Wat moet je als organisatie regelen
Als je persoonsgegevens verwerkt, moet je goed voorbereid zijn. Dat begint met een paar stappen:
1. Maak een overzicht van je gegevens
Noteer welke persoonsgegevens je verzamelt, waarom en waar je ze opslaat. Denk ook aan hoe lang je ze bewaart.
2. Schrijf een privacyverklaring
Leg in duidelijke taal uit wat je met de gegevens doet. Deze verklaring zet je bijvoorbeeld op je website.
3. Sluit verwerkers overeenkomsten af
Werk je met andere partijen, zoals een boekhouder of IT-bedrijf? Dan moet je een overeenkomst hebben waarin staat hoe zij met gegevens omgaan.
4. Zorg voor beveiliging
Beveilig je systemen met wachtwoorden, virusscanners en eventueel versleuteling. Werk je met papieren dossiers? Berg deze dan goed op.
5. Geef je personeel uitleg
Als je met collega’s werkt, moeten zij ook weten wat de regels zijn. Geef uitleg over veilig omgaan met gegevens.
6. Meld datalekken als dat nodig is
Gaat er iets mis, bijvoorbeeld een gestolen laptop of fout verzonden e-mail? Dan moet je dit soms melden bij de Autoriteit Persoonsgegevens.
Voorbeelden van situaties waarin de AVG geldt
De AVG geldt vaker dan je denkt. Hier zijn een paar voorbeelden:
- Je hebt een webshop en verzamelt e-mails en adressen
- Je stuurt nieuwsbrieven naar klanten
- Je bewaart de telefoonnummers van leden van je sportclub
- Je gebruikt camerabeelden in je winkel
- Je houdt klantinformatie bij in een Excel-bestand
In al deze gevallen moet je goed weten wat je doet met de gegevens. En je moet het netjes regelen volgens de wet.
Hoe lang mag je gegevens bewaren
Je mag persoonsgegevens niet voor altijd bewaren. Hoe lang je ze mag bewaren, hangt af van het doel. Voor sommige gegevens gelden vaste termijnen. Voor anderen moet je zelf een redelijke tijd kiezen.
Voorbeelden:
- Sollicitatiegegevens: meestal 4 weken tot 1 jaar
- Facturen: 7 jaar (vanwege de Belastingdienst)
- Klantinformatie: zolang als nodig voor de dienstverlening
Zodra je de gegevens niet meer nodig hebt, moet je ze veilig verwijderen.

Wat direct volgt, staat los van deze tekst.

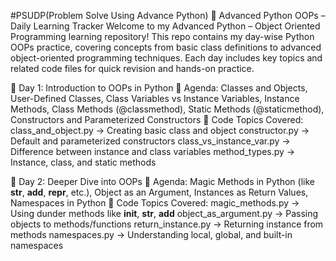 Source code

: #PSUDP(Problem Solve Using Advance Python)
🐍 Advanced Python OOPs – Daily Learning Tracker
Welcome to my Advanced Python – Object Oriented Programming learning repository!
This repo contains my day-wise Python OOPs practice, covering concepts from basic class definitions to advanced object-oriented programming techniques. Each day includes key topics and related code files for quick revision and hands-on practice.

📅 Day 1: Introduction to OOPs in Python
🧠 Agenda:
Classes and Objects, User-Defined Classes, Class Variables vs Instance Variables, Instance Methods, Class Methods (@classmethod), Static Methods (@staticmethod), Constructors and Parameterized Constructors
📂 Code Topics Covered:
class_and_object.py → Creating basic class and object
constructor.py → Default and parameterized constructors
class_vs_instance_var.py → Difference between instance and class variables
method_types.py → Instance, class, and static methods

📅 Day 2: Deeper Dive into OOPs
🧠 Agenda:
Magic Methods in Python (like __str__, __add__, __repr__, etc.), Object as an Argument, Instances as Return Values,
Namespaces in Python
📂 Code Topics Covered:
magic_methods.py → Using dunder methods like __init__, __str__, __add__
object_as_argument.py → Passing objects to methods/functions
return_instance.py → Returning instance from methods
namespaces.py → Understanding local, global, and built-in namespaces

Waarom is de AVG belangrijk
De AVG zorgt ervoor dat mensen grip houden op hun eigen gegevens. In een tijd waarin bijna alles digitaal is, is dat belangrijk. De wet beschermt mensen tegen misbruik van hun informatie. Denk aan spam, reclame zonder toestemming of diefstal van gegevens. Voor bedrijven is het ook een kans om te laten zien dat ze netjes en veilig werken. Als klanten weten dat hun gegevens goed worden behandeld, geeft dat vertrouwen.
Iedereen moet zich aan de regels houden
De wet AVG geldt voor iedereen die werkt met persoonsgegevens. Of je nu een groot bedrijf bent of een eenmanszaak. Door goed na te denken over wat je bewaart, hoe je het bewaart en waarom, voorkom je problemen. De regels zijn soms best veel, maar ze zorgen voor duidelijkheid en bescherming. Zo help je jezelf én de mensen met wie je werkt.